Only 3 things matter when it comes to a newsletter:

  • Content

  • Growth

  • Monetization

Anything that doesn’t tie directly back to one of those buckets is noise. I learned that lesson after spending 100s of wasted hours on other things.

If you’re starting or getting serious about a newsletter, Jack Raines and I are running the 3rd round of The Newsletter Playbook.

Last year, we taught ~100 students across two cohorts everything we know about launching, growing, and monetizing newsletters. I’m more proud of the 9.1 rating than anything.

Today, we’re opening enrollment for up to 30 students for our August cohort. If you want to take your newsletter to the next level and avoid the costly mistakes we made, check it out.

Animated Divider

If you’re reading this newsletter, you probably want to become a better storyteller. That can mean many things — script writing, making videos, giving speeches, writing novels, convincing your boss to give you Friday afternoon off.

But storytelling is like exercising. The more you put in, the more you get back. Don’t confine yourself to one practice.

So, here are 3 practical ways you can practice storytelling daily:

Homework For Life

In Storyworthy, Matthew Dicks lays out his practice called Homework For Life:

  • Divide a journal or spreadsheet into two columns, Date and Story.

  • Each night, write down one story from that day but don’t spend more than five minutes on it.

You can keep it simple. For me, the story can’t be more than three sentences and needs to be as informal as possible. No second drafts allowed.

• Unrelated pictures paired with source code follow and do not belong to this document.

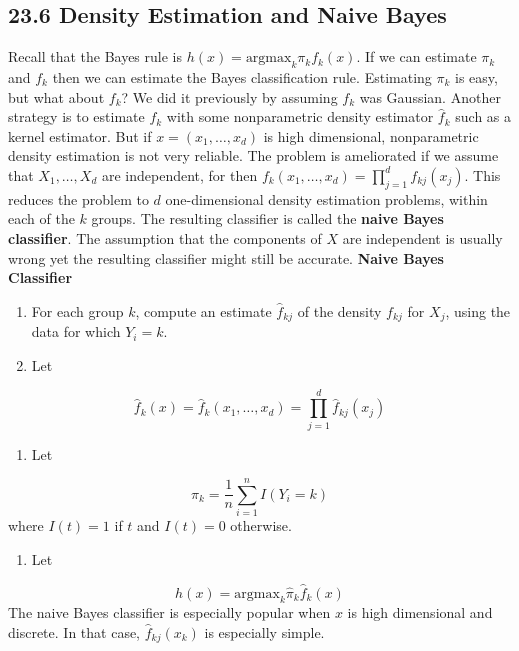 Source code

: \subsection*{23.6 Density Estimation and Naive Bayes}\label{density-estimation-and-naive-bayes}
Recall that the Bayes rule is \(h(x) = \text{argmax}_{k} \pi_{k} f_{k}(x)\).
If we can estimate \(\pi_{k}\) and \(f_{k}\) then we can estimate the Bayes
classification rule. Estimating \(\pi_{k}\) is easy, but what about
\(f_{k}\)? We did it previously by assuming \(f_{k}\) was Gaussian. Another
strategy is to estimate \(f_{k}\) with some nonparametric density
estimator \(\hat{f}_{k}\) such as a kernel estimator. But if
\(x = (x_{1}, \dots, x_d)\) is high dimensional, nonparametric density
estimation is not very reliable. The problem is ameliorated if we assume
that \(X_{1}, \dots, X_d\) are independent, for then
\(f_{k}(x_{1}, \dots, x_d) = \prod_{j=1}^{d} f_{kj}(x_{j})\). This reduces the
problem to \(d\) one-dimensional density estimation problems, within
each of the \(k\) groups. The resulting classifier is called the
\textbf{naive Bayes classifier}. The assumption that the components of
\(X\) are independent is usually wrong yet the resulting classifier
might still be accurate.
\textbf{Naive Bayes Classifier}
\begin{enumerate}
\def\labelenumi{\arabic{enumi}.}
\item
  For each group \(k\), compute an estimate \(\hat{f}_{kj}\) of the
  density \(f_{kj}\) for \(X_{j}\), using the data for which \(Y_{i} = k\).
\item
  Let
\end{enumerate}
\[
\hat{f}_{k}(x) = \hat{f}_{k}(x_{1}, \dots, x_d) = \prod_{j=1}^{d} \hat{f}_{kj}(x_{j})
\]
\begin{enumerate}[tightlist,label={\arabic*.},resume]
\item
  Let
\end{enumerate}
\[
\hat{\pi}_{k} = \frac{1}{n} \sum_{i=1}^{n} I(Y_{i} = k)
\]
where \(I(t) = 1\) if \(t\) and \(I(t) = 0\) otherwise.
\begin{enumerate}[tightlist,label={\arabic*.},resume]
\item
  Let
\end{enumerate}
\[
h(x) = \text{argmax}_{k} \hat{\pi}_{k} \hat{f}_{k}(x)
\]
The naive Bayes classifier is especially popular when \(x\) is high
dimensional and discrete. In that case, \(\hat{f}_{kj}(x_{k})\) is
especially simple.

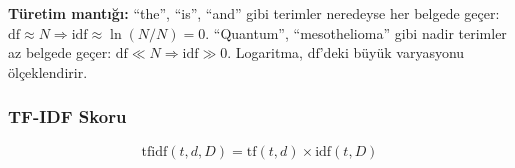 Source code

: \noindent
\textbf{T\"{u}retim mant{\i}\u{g}{\i}:} ``the'', ``is'', ``and'' gibi terimler neredeyse her belgede ge\c{c}er: $\text{df} \approx N \Rightarrow \text{idf} \approx \ln(N/N) = 0$. ``Quantum'', ``mesothelioma'' gibi nadir terimler az belgede ge\c{c}er: $\text{df} \ll N \Rightarrow \text{idf} \gg 0$. Logaritma, $\text{df}$'deki b\"{u}y\"{u}k varyasyonu \"{o}l\c{c}eklendirir.

\subsubsection{TF-IDF Skoru}

\begin{equation}
\text{tfidf}(t, d, D) = \text{tf}(t, d) \times \text{idf}(t, D)
\label{eq:tfidf}
\end{equation}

The practice helps you remember little moments that would otherwise slip past your memory. Then, after a while, those little moments turn into the building blocks of larger stories.

Moments that once lacked meaning and relevance can suddenly be recognized as critical and essential to your life story.

Matthew Dicks

The Story Response

I bet you get asked “How are you?” or “What’s up?” every day.

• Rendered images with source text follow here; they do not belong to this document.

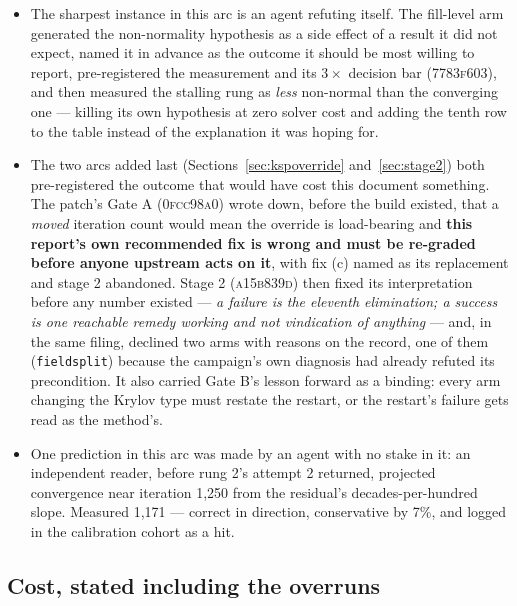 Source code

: \documentclass[11pt,a4paper]{article}
\newcommand{\commit}[1]{\textsc{\small #1}}
\begin{document}
\begin{itemize}
attempt with no theory behind it: that a convergence there would be a knob nobody could explain
and \emph{must not} be allowed to retro-justify the diagnosis. It stalled, so the clause was
never tested --- and it is recorded as having been in place beforehand regardless, which is the
only time such a clause can be worth anything.
\item The sharpest instance in this arc is an agent refuting itself. The fill-level arm
generated the non-normality hypothesis as a side effect of a result it did not expect, named it
in advance as the outcome it should be most willing to report, pre-registered the measurement
and its \(3\times\) decision bar (\commit{7783f603}), and then measured the stalling rung as
\emph{less} non-normal than the converging one --- killing its own hypothesis at zero solver
cost and adding the tenth row to the table instead of the explanation it was hoping for.
\item The two arcs added last (Sections~\ref{sec:kspoverride} and~\ref{sec:stage2}) both
pre-registered the outcome that would have cost this document something. The patch's Gate A
(\commit{0fcc98a0}) wrote down, before the build existed, that a \emph{moved} iteration count
would mean the override is load-bearing and \textbf{this report's own recommended fix is wrong
and must be re-graded before anyone upstream acts on it}, with fix (c) named as its replacement
and stage 2 abandoned. Stage 2 (\commit{a15b839d}) then fixed its interpretation before any
number existed --- \emph{a failure is the eleventh elimination; a success is one reachable remedy
working and not vindication of anything} --- and, in the same filing, declined two arms with
reasons on the record, one of them (\texttt{fieldsplit}) because the campaign's own diagnosis had
already refuted its precondition. It also carried Gate B's lesson forward as a binding: every
arm changing the Krylov type must restate the restart, or the restart's failure gets read as the
method's.
\item One prediction in this arc was made by an agent with no stake in it: an independent
reader, before rung 2's attempt 2 returned, projected convergence near iteration 1{,}250 from
the residual's decades-per-hundred slope. Measured 1{,}171 --- correct in direction, conservative
by 7\%, and logged in the calibration cohort as a hit.
\end{itemize}

\subsection{Cost, stated including the overruns}
\end{document}
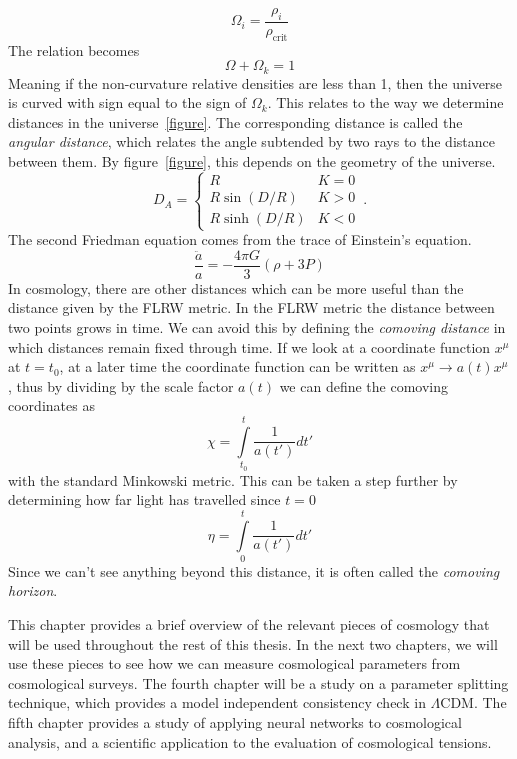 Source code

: \begin{equation}
    \Omega_i = \frac{\rho_i}{\rho_\mathrm{crit}}
\end{equation}
The relation becomes
\begin{equation}
    \Omega + \Omega_k = 1 
\end{equation}
Meaning if the non-curvature relative densities are less than 1, then the universe is curved with sign equal to the sign of $\Omega_k$. This relates to the way we determine distances in the universe~\ref{figure}. The corresponding distance is called the \textit{angular distance}, which relates the angle subtended by two rays to the distance between them. By figure~\ref{figure}, this depends on the geometry of the universe.
\begin{equation}
    D_A = \left\{ \begin{array}{cc}
        R & K=0 \\
        R\sin(D/R) & K>0 \\
        R\sinh(D/R) & K<0
    \end{array}
    \right.\,.
\end{equation}
The second Friedman equation comes from the trace of Einstein's equation.
\begin{equation}
    \frac{\ddot a}{a} = -\frac{4\pi G}{3}(\rho + 3P)
\end{equation}
In cosmology, there are other distances which can be more useful than the distance given by the FLRW metric. In the FLRW metric the distance between two points grows in time. 
We can avoid this by defining the \textit{comoving distance} in which distances remain fixed through time. 
If we look at a coordinate function $x^\mu$ at $t=t_0$, at a later time the coordinate function can be written as $x^\mu \rightarrow a(t) x^\mu$, thus by dividing by the scale factor $a(t)$ we can define the comoving coordinates as
\begin{equation}
    \chi = \int\limits^{t}_{t_0} \frac{1}{a(t')} dt'
\end{equation}
with the standard Minkowski metric. This can be taken a step further by determining how far light has travelled since $t=0$
\begin{equation}
    \eta = \int\limits^t_0 \frac{1}{a(t')}dt'
\end{equation}
Since we can't see anything beyond this distance, it is often called the \textit{comoving horizon}. 

This chapter provides a brief overview of the relevant pieces of cosmology that will be used throughout the rest of this thesis. In the next two chapters, we will use these pieces to see how we can measure cosmological parameters from cosmological surveys. The fourth chapter will be a study on a parameter splitting technique, which provides a model independent consistency check in $\Lambda$CDM. The fifth chapter provides a study of applying neural networks to cosmological analysis, and a scientific application to the evaluation of cosmological tensions.

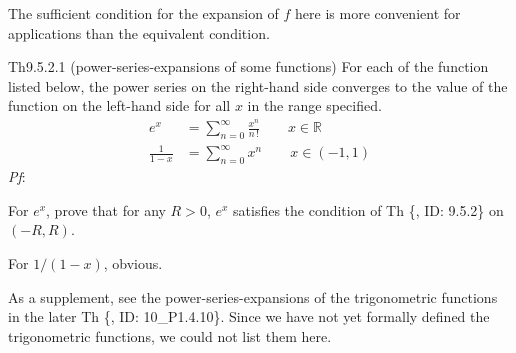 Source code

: \documentclass{article}
\begin{document}
\begin{Rmk}{}
    The sufficient condition for the expansion of $f$ here is more convenient for applications than the equivalent condition.
\end{Rmk}

\begin{Th}{Th9.5.2.1 (power-series-expansions of some functions)}
    For each of the function listed below, the power series on the right-hand side converges to the value of the function on the left-hand side for all $x$ in the range specified.
    $$
    \begin{aligned}
        e^x &= \sum_{n=0}^{\infty} \frac{x^n}{n\,!} \qquad x\in\mathbb{R} \\
        \frac{1}{1-x} &= \sum_{n=0}^{\infty} x^n \qquad x\in (-1, 1) 
    \end{aligned}
    $$
    \tcblower
    \textit{Pf}: 
    \begin{compactenum}
        \item For $e^x$, prove that for any $R>0$, $e^x$ satisfies the condition of Th \{, ID: 9.5.2\} on $(-R, R)$.
        \item For $1/(1-x)$, obvious.
    \end{compactenum}
\end{Th}

\begin{Rmk}{}
    As a supplement, see the power-series-expansions of the trigonometric functions in the later Th \{, ID: 10\_P1.4.10\}. Since we have not yet formally defined the trigonometric functions, we could not list them here.
\end{Rmk}
\end{document}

If you’re like me, then way too often you respond with some variation of “fine” or “good.” Whew. Not sure there could be a more boring response.

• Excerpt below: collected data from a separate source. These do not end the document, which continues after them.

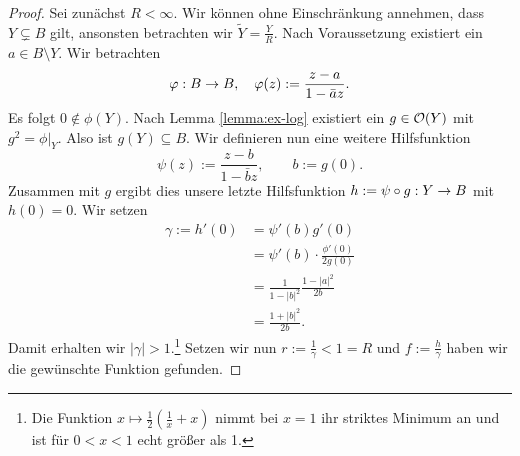 \begin{proof}
  Sei zunächst $R < \infty$. Wir können ohne Einschränkung annehmen,
  dass $Y \subsetneq B$ gilt, ansonsten betrachten wir $\tilde Y =
  \frac{Y}{R}$. Nach Voraussetzung existiert ein $a \in B \setminus
  Y$. Wir betrachten
  \[
  \varphi: B \rightarrow B, \quad \varphi(z) := \frac{z-a}{1-\bar a z}.
  \]
  Es folgt $0 \notin \phi(Y)$. Nach Lemma \ref{lemma:ex-log} existiert ein
  $g \in \mathcal{O}(Y)$ mit $g^2 = \phi|_Y$. Also ist $g(Y) \subseteq
  B$. Wir definieren nun eine weitere Hilfsfunktion
  \[
  \psi(z) := \frac{z-b}{1 - \bar b z}, \qquad b:= g(0).
  \]
  Zusammen mit $g$ ergibt dies unsere letzte Hilfsfunktion $h :=
  \psi \circ g: Y \rightarrow B$ mit $h(0) = 0$. Wir setzen
  \begin{align*}
    \gamma := h'(0) & = \psi'(b) g'(0) \\
    & = \psi'(b) \cdot \frac{\phi'(0)}{2 g(0)} \\
    & = \frac{1}{1-|b|^2} \frac{1-|a|^2}{2b} \\
    & = \frac{1 + |b|^2}{2b}.
  \end{align*}
  Damit erhalten wir $|\gamma| > 1$.\footnote{Die Funktion $x \mapsto
    \frac12 \left ( \frac1x + x \right )$ nimmt bei $x = 1$ ihr
    striktes Minimum an und ist für $0 < x< 1$ echt größer als 1.} Setzen
  wir nun $r := \frac{1}{\gamma} < 1 = R$ und $f :=
  \frac{h}{\gamma}$ haben wir die gewünschte Funktion gefunden.


\end{proof}
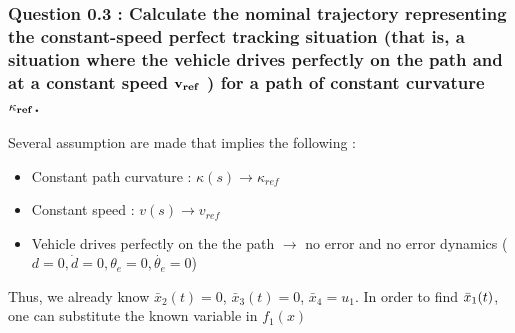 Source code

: \subsubsection*{Question 0.3 : Calculate the nominal trajectory representing the constant-speed perfect tracking situation (that is, a situation where the vehicle drives perfectly on the path and at a constant speed $\bold{v_{ref}}$ ) for a path of constant curvature $\bold{\kappa_{ref}}$.}
Several assumption are made that implies the following :
\begin{itemize}
    \item Constant path curvature : $\kappa(s) \longrightarrow \kappa_{ref}$
    \item Constant speed : $v(s) \longrightarrow v_{ref}$
    \item Vehicle drives perfectly on the the path $\longrightarrow$ no error and no error dynamics ($d=0, \dot{d}=0, \theta_e=0, \dot{\theta_e}=0$)
\end{itemize}
Thus, we already know $\bar{x}_2(t) = 0$, $\bar{x}_3(t) = 0$, $\bar{x}_4 = u_1$. In order to find $\Bar{x}_1(t)$, one can substitute the known variable in $f_1(x)$

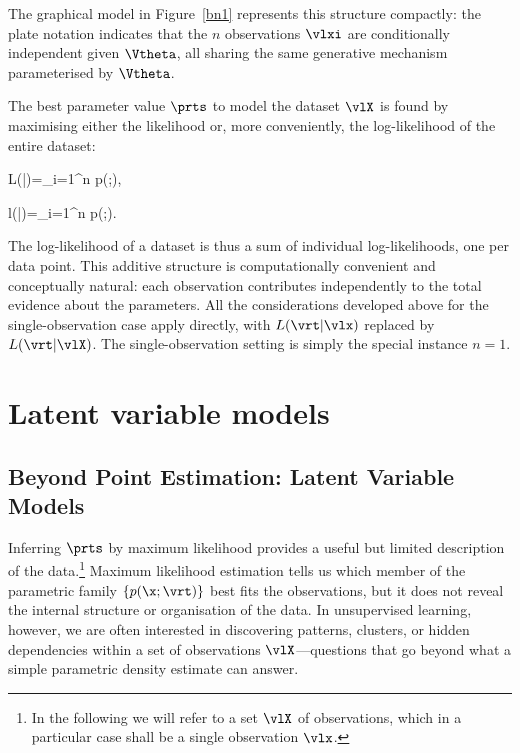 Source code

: The graphical model in Figure~\ref{bn1} represents this structure compactly: the plate
notation indicates that the $n$ observations $\vlxi$ are conditionally independent given
$\Vtheta$, all sharing the same generative mechanism parameterised by $\Vtheta$.

The best parameter value $\prts$ to model the dataset $\vlX$ is found by maximising either
the likelihood or, more conveniently, the log-likelihood of the entire dataset:
\begin{myequation}
	L(\vrt|\vlX)=\prod_{i=1}^n p(\vlxi;\Vtheta),
\end{myequation}
\begin{myequation}
	l(\vrt|\vlX)=\sum_{i=1}^n \log p(\vlxi;\Vtheta).
\end{myequation}
The log-likelihood of a dataset is thus a sum of individual log-likelihoods, one per data
point. This additive structure is computationally convenient and conceptually natural: each
observation contributes independently to the total evidence about the parameters. All the
considerations developed above for the single-observation case apply directly, with
$L(\vrt|\vlx)$ replaced by $L(\vrt|\vlX)$. The single-observation setting is simply the
special instance $n=1$.

\section*{Latent variable models}\label{sec:latentmodels}
\subsection*{Beyond Point Estimation: Latent Variable Models}

Inferring $\prts$ by maximum likelihood provides a useful but limited description of the
data.\footnote{In the following we will refer to a set $\vlX$ of observations, which in a
particular case shall be a single observation $\vlx$.} Maximum likelihood estimation tells
us which member of the parametric family $\{p(\x;\vrt)\}$ best fits the observations, but it
does not reveal the internal structure or organisation of the data. In unsupervised learning,
however, we are often interested in discovering patterns, clusters, or hidden dependencies
within a set of observations $\vlX$---questions that go beyond what a simple parametric
density estimate can answer.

I have a challenge for you.

The next time you get asked how you’re doing, respond with a story. Tell them about your trip to the gym. Or about your dog. Or about your crazy neighbor.

You may feel awkward at first. I did! It’s unnatural to break the normal rhythms of conversation. But once you do, it’s an instant way to both practice your storytelling and have more interesting conversations.

Copywork (Story Version)

If there’s a hack to becoming a better storywriter, it’s copywork. Hunter S Thompson, Jack London, and Ben Franklin did copywork to improve their writing. They’d sit down and copy, by hand, their favorite writing.

You can do the same practice. Take your favorite author. Find their best work. Copy it, word for word, by hand. Let your brain feel the writing.

Last week, I copied page 11 of George Saunders' A Swim in a Pond in the Rain:

Copywork example

When you do copywork, your brain starts to pattern match. You see how great writing ebs and flows. How stories begin and end. How the author keeps you around.

Here are a few places I recommend you do copywork on if you’re interested in practicing these specific mediums:

You’re looking for writing that resonates with you. When you find it, make a note. Then come back later and copy it.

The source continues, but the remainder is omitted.